La misura è di natura preventiva e non implica un’indagine diretta a carico del Consorzio, il quale sottolinea in una nota la propria estraneità ai fatti e il proprio impegno a collaborare garantendo la prosecuzione dei servizi, chiarendo anche come il provvedimento disponga l’affiancamento di un amministratore, senza alcuna sostituzione.
Tuttavia, come ricostruito da Energia Oltre, l’inchiesta della Procura ipotizza una carenza nelle procedure di controllo, configurando l’ipotesi di un’agevolazione colposa.

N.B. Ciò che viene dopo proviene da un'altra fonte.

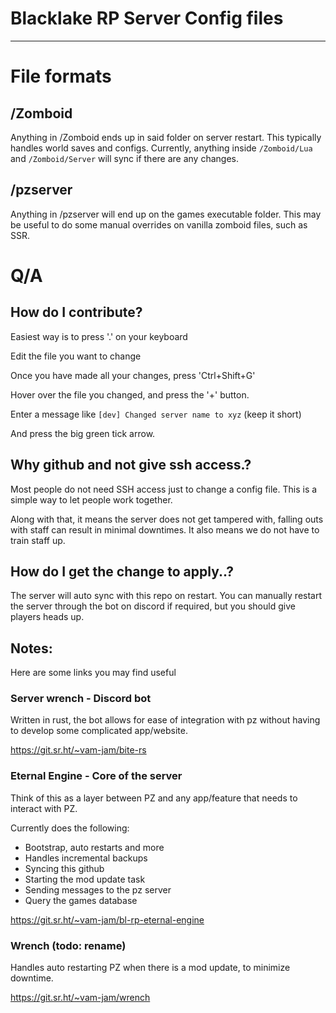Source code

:# Blacklake RP Server Config files

---

# File formats

## /Zomboid
Anything in /Zomboid ends up in said folder on server restart. This typically handles world saves and configs. 
Currently, anything inside `/Zomboid/Lua` and `/Zomboid/Server` will sync if there are any changes.

## /pzserver
Anything in /pzserver will end up on the games executable folder. This may be useful to do some manual overrides on vanilla zomboid files, such as SSR.

# Q/A

## How do I contribute?
Easiest way is to press '.' on your keyboard

Edit the file you want to change

Once you have made all your changes, press 'Ctrl+Shift+G'

Hover over the file you changed, and press the '+' button.

Enter a message like `[dev] Changed server name to xyz` (keep it short)

And press the big green tick arrow.

## Why github and not give ssh access.?
Most people do not need SSH access just to change a config file. This is a simple way to let people work together.

Along with that, it means the server does not get tampered with, falling outs with staff can result in minimal downtimes. It also means we do not have to train staff up.

## How do I get the change to apply..?
The server will auto sync with this repo on restart. You can manually restart the server through the bot on discord if required, but you should give players heads up. 

## Notes:

Here are some links you may find useful
### Server wrench - Discord bot
Written in rust, the bot allows for ease of integration with pz without having to develop some complicated app/website.

https://git.sr.ht/~vam-jam/bite-rs

### Eternal Engine - Core of the server
Think of this as a layer between PZ and any app/feature that needs to interact with PZ.

Currently does the following:
 - Bootstrap, auto restarts and more
 - Handles incremental backups
 - Syncing this github
 - Starting the mod update task
 - Sending messages to the pz server
 - Query the games database

https://git.sr.ht/~vam-jam/bl-rp-eternal-engine

### Wrench (todo: rename)
Handles auto restarting PZ when there is a mod update, to minimize downtime. 

https://git.sr.ht/~vam-jam/wrench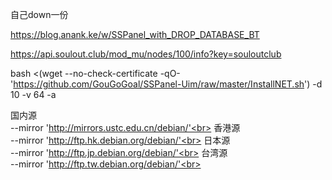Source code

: 自己down一份<br>

https://blog.anank.ke/w/SSPanel_with_DROP_DATABASE_BT<br>


https://api.soulout.club/mod_mu/nodes/100/info?key=souloutclub<br>


bash <(wget --no-check-certificate -qO- 'https://github.com/GouGoGoal/SSPanel-Uim/raw/master/InstallNET.sh') -d 10 -v 64 -a<br>

国内源<br> --mirror 'http://mirrors.ustc.edu.cn/debian/'<br>
香港源<br> --mirror 'http://ftp.hk.debian.org/debian/'<br>
日本源<br> --mirror 'http://ftp.jp.debian.org/debian/'<br>
台湾源<br> --mirror 'http://ftp.tw.debian.org/debian/'<br>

A beneficiarne sarebbe stata una delle aziende consorziate, Synextra Spa, indagata per aver gestito abusivamente ingenti quantitativi di immondizia.
COSA FA SYNEXTRA
Attiva a livello europeo nel settore vitale dell’economia circolare, Synextra è una società consorziata che si occupa quotidianamente del ricevimento, della separazione e della selezione dei rifiuti plastici urbani per permetterne il successivo riutilizzo e riciclo.
Le radici dell’azienda risalgono alle attività avviate nel secolo scorso da Giacomo Masotina e sviluppate poi dalla famiglia Marchini attorno allo storico hub di Corsico, nel milanese, diventato negli anni uno dei principali impianti di selezione della plastica in Italia.
Dopo un passaggio di proprietà nel 2011 al fondo britannico Pioneer Point Partners, che ne ha guidato l’evoluzione industriale, la società è stata acquisita nel 2023 dal gruppo Green Dot Global, capogruppo lussemburghese del colosso Der Grüne Punkt, che trentacinque anni fa ha ideato in Germania il primo programma nazionale di responsabilità estesa del produttore per la gestione degli imballaggi a fine vita, introducendo il celebre marchio del “Punto Verde” per finanziare e certificare il recupero e il riciclo dei materiali.
Oggi è presieduta e guidata dall’amministratore delegato Luca Galimberti, oggi a capo anche della filiale italiana del gruppo, GreenDot Italy.